[Data for analysis Boundary: Start]
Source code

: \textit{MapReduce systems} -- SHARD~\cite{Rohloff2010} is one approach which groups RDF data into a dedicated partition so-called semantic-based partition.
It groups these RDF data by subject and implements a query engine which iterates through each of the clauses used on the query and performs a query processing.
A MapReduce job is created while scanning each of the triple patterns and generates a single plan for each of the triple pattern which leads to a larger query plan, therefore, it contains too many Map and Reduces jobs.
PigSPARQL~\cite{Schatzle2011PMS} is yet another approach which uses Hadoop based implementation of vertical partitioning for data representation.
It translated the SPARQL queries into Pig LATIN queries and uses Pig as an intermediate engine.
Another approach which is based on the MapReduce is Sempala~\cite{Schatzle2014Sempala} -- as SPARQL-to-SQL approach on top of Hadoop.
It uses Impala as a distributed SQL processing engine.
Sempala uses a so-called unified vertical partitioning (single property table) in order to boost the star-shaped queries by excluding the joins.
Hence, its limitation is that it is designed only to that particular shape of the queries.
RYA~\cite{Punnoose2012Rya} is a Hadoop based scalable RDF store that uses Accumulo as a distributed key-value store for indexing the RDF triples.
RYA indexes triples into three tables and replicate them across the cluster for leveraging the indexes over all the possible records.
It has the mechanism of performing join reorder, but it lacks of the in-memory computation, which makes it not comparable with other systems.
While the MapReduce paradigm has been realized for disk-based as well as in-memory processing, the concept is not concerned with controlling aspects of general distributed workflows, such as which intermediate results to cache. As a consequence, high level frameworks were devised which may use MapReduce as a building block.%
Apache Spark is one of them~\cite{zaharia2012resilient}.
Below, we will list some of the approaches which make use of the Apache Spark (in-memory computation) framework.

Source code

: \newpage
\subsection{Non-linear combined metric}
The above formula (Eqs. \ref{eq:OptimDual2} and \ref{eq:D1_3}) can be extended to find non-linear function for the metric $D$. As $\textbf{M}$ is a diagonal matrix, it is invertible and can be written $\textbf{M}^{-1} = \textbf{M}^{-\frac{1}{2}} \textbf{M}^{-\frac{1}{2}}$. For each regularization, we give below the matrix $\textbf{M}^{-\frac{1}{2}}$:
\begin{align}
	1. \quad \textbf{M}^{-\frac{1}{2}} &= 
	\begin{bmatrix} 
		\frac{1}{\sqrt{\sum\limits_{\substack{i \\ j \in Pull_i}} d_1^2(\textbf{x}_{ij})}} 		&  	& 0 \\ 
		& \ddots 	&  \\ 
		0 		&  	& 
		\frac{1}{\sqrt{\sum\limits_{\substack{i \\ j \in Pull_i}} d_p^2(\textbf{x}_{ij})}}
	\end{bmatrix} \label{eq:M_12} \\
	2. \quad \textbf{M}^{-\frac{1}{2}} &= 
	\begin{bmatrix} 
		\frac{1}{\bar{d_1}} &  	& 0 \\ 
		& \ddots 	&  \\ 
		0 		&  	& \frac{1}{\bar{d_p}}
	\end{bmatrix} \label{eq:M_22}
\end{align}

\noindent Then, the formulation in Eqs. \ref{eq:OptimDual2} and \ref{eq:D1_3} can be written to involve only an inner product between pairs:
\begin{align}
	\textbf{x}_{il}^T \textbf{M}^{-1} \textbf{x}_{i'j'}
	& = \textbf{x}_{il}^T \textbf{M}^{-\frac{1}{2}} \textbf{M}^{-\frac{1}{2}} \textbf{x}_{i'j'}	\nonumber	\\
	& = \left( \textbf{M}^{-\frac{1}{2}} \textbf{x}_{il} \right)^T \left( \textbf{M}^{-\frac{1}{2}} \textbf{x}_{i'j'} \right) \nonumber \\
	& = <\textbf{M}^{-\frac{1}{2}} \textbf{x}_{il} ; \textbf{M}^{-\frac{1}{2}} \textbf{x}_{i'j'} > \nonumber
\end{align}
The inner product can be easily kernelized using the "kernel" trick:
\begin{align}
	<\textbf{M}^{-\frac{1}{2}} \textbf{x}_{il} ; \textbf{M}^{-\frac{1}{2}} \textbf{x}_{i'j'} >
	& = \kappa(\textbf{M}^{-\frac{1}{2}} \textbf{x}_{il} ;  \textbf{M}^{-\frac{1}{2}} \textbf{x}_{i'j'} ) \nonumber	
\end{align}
[Data for analysis Boundary: End]
* **Try it**: The response should reproduce every entry above exactly.

* **Answer box**:
Source code

: \textit{MapReduce systems} -- SHARD~\cite{Rohloff2010} is one approach which groups RDF data into a dedicated partition so-called semantic-based partition.
It groups these RDF data by subject and implements a query engine which iterates through each of the clauses used on the query and performs a query processing.
A MapReduce job is created while scanning each of the triple patterns and generates a single plan for each of the triple pattern which leads to a larger query plan, therefore, it contains too many Map and Reduces jobs.
PigSPARQL~\cite{Schatzle2011PMS} is yet another approach which uses Hadoop based implementation of vertical partitioning for data representation.
It translated the SPARQL queries into Pig LATIN queries and uses Pig as an intermediate engine.
Another approach which is based on the MapReduce is Sempala~\cite{Schatzle2014Sempala} -- as SPARQL-to-SQL approach on top of Hadoop.
It uses Impala as a distributed SQL processing engine.
Sempala uses a so-called unified vertical partitioning (single property table) in order to boost the star-shaped queries by excluding the joins.
Hence, its limitation is that it is designed only to that particular shape of the queries.
RYA~\cite{Punnoose2012Rya} is a Hadoop based scalable RDF store that uses Accumulo as a distributed key-value store for indexing the RDF triples.
RYA indexes triples into three tables and replicate them across the cluster for leveraging the indexes over all the possible records.
It has the mechanism of performing join reorder, but it lacks of the in-memory computation, which makes it not comparable with other systems.
While the MapReduce paradigm has been realized for disk-based as well as in-memory processing, the concept is not concerned with controlling aspects of general distributed workflows, such as which intermediate results to cache. As a consequence, high level frameworks were devised which may use MapReduce as a building block.%
Apache Spark is one of them~\cite{zaharia2012resilient}.
Below, we will list some of the approaches which make use of the Apache Spark (in-memory computation) framework.

Source code

: \newpage
\subsection{Non-linear combined metric}
The above formula (Eqs. \ref{eq:OptimDual2} and \ref{eq:D1_3}) can be extended to find non-linear function for the metric $D$. As $\textbf{M}$ is a diagonal matrix, it is invertible and can be written $\textbf{M}^{-1} = \textbf{M}^{-\frac{1}{2}} \textbf{M}^{-\frac{1}{2}}$. For each regularization, we give below the matrix $\textbf{M}^{-\frac{1}{2}}$:
\begin{align}
	1. \quad \textbf{M}^{-\frac{1}{2}} &= 
	\begin{bmatrix} 
		\frac{1}{\sqrt{\sum\limits_{\substack{i \\ j \in Pull_i}} d_1^2(\textbf{x}_{ij})}} 		&  	& 0 \\ 
		& \ddots 	&  \\ 
		0 		&  	& 
		\frac{1}{\sqrt{\sum\limits_{\substack{i \\ j \in Pull_i}} d_p^2(\textbf{x}_{ij})}}
	\end{bmatrix} \label{eq:M_12} \\
	2. \quad \textbf{M}^{-\frac{1}{2}} &= 
	\begin{bmatrix} 
		\frac{1}{\bar{d_1}} &  	& 0 \\ 
		& \ddots 	&  \\ 
		0 		&  	& \frac{1}{\bar{d_p}}
	\end{bmatrix} \label{eq:M_22}
\end{align}

\noindent Then, the formulation in Eqs. \ref{eq:OptimDual2} and \ref{eq:D1_3} can be written to involve only an inner product between pairs:
\begin{align}
	\textbf{x}_{il}^T \textbf{M}^{-1} \textbf{x}_{i'j'}
	& = \textbf{x}_{il}^T \textbf{M}^{-\frac{1}{2}} \textbf{M}^{-\frac{1}{2}} \textbf{x}_{i'j'}	\nonumber	\\
	& = \left( \textbf{M}^{-\frac{1}{2}} \textbf{x}_{il} \right)^T \left( \textbf{M}^{-\frac{1}{2}} \textbf{x}_{i'j'} \right) \nonumber \\
	& = <\textbf{M}^{-\frac{1}{2}} \textbf{x}_{il} ; \textbf{M}^{-\frac{1}{2}} \textbf{x}_{i'j'} > \nonumber
\end{align}
The inner product can be easily kernelized using the "kernel" trick:
\begin{align}
	<\textbf{M}^{-\frac{1}{2}} \textbf{x}_{il} ; \textbf{M}^{-\frac{1}{2}} \textbf{x}_{i'j'} >
	& = \kappa(\textbf{M}^{-\frac{1}{2}} \textbf{x}_{il} ;  \textbf{M}^{-\frac{1}{2}} \textbf{x}_{i'j'} ) \nonumber	
\end{align}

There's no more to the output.